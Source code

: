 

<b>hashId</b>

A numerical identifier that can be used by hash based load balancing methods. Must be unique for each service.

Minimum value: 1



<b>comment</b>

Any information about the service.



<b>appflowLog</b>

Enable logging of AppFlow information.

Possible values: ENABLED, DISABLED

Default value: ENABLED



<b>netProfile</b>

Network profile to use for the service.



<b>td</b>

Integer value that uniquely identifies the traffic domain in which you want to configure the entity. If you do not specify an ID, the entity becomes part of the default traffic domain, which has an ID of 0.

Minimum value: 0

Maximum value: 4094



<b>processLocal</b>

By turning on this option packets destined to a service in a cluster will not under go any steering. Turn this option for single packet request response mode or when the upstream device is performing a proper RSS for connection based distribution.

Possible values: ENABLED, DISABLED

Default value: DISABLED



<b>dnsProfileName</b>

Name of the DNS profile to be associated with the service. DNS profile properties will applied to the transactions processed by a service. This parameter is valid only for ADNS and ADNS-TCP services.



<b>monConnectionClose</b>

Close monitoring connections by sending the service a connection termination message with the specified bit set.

→ **TASK REQUIREMENTS**
"with" is the word to look for; copy every line of the data that has it.

→ **SOLVED PROBLEM**
Name of the DNS profile to be associated with the service. DNS profile properties will applied to the transactions processed by a service. This parameter is valid only for ADNS and ADNS-TCP services.
Close monitoring connections by sending the service a connection termination message with the specified bit set.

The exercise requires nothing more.